● Work instruction
When you reach the line in the listing below that contains "graph is then", begin returning lines exactly as written, and stop after the line that contains "from the Scientific". Return no other lines.

● Dataset records
########################################
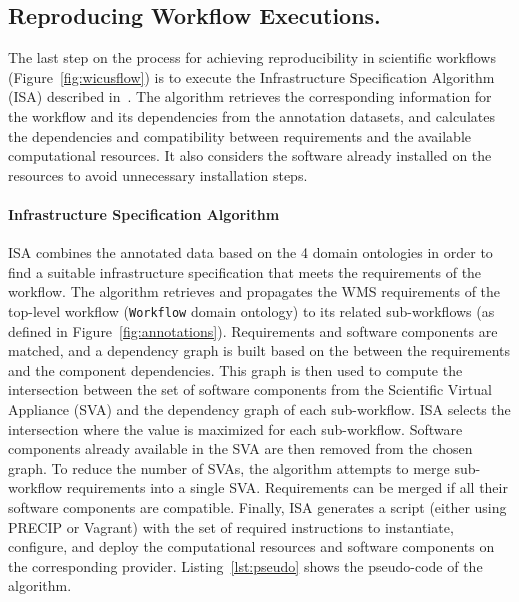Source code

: \subsection{Reproducing Workflow Executions.}

The last step on the process for achieving reproducibility in scientific workflows 
(Figure~\ref{fig:wicusflow}) is to execute the Infrastructure Specification Algorithm 
(ISA) described in~\cite{wicus}. The algorithm retrieves the corresponding information for the 
workflow and its dependencies from the annotation datasets, and calculates the 
dependencies and compatibility between requirements and the available 
computational resources. It also considers the software already installed on the
resources to avoid unnecessary installation steps.

\paragraph{\textbf{Infrastructure Specification Algorithm}}
ISA combines the annotated data based on the 4 
domain ontologies in order to find a suitable infrastructure specification that meets 
the requirements of the workflow. The algorithm retrieves and propagates the WMS 
requirements of the top-level workflow (\texttt{Workflow} domain ontology) to its 
related sub-workflows (as defined in Figure~\ref{fig:annotations}). Requirements 
and software components are matched, and a dependency graph is built based 
on the  between the requirements and the component dependencies. This 
graph is then used to compute the intersection between the set of software components 
from the Scientific Virtual Appliance (SVA) and the dependency graph of each sub-workflow. ISA selects the 
intersection where the value is maximized for each sub-workflow. Software components 
already available in the SVA are then removed from the chosen graph. To reduce 
the number of SVAs, the algorithm attempts to merge sub-workflow requirements 
into a single SVA. Requirements can be merged if all their software components are 
compatible. Finally, ISA generates a script (either using PRECIP or Vagrant) with 
the set of required instructions to instantiate, configure, and deploy the computational 
resources and software components on the corresponding provider. Listing~\ref{lst:pseudo}
shows the pseudo-code of the algorithm.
########################################
● Written reply
graph is then used to compute the intersection between the set of software components 
from the Scientific Virtual Appliance (SVA) and the dependency graph of each sub-workflow. ISA selects the 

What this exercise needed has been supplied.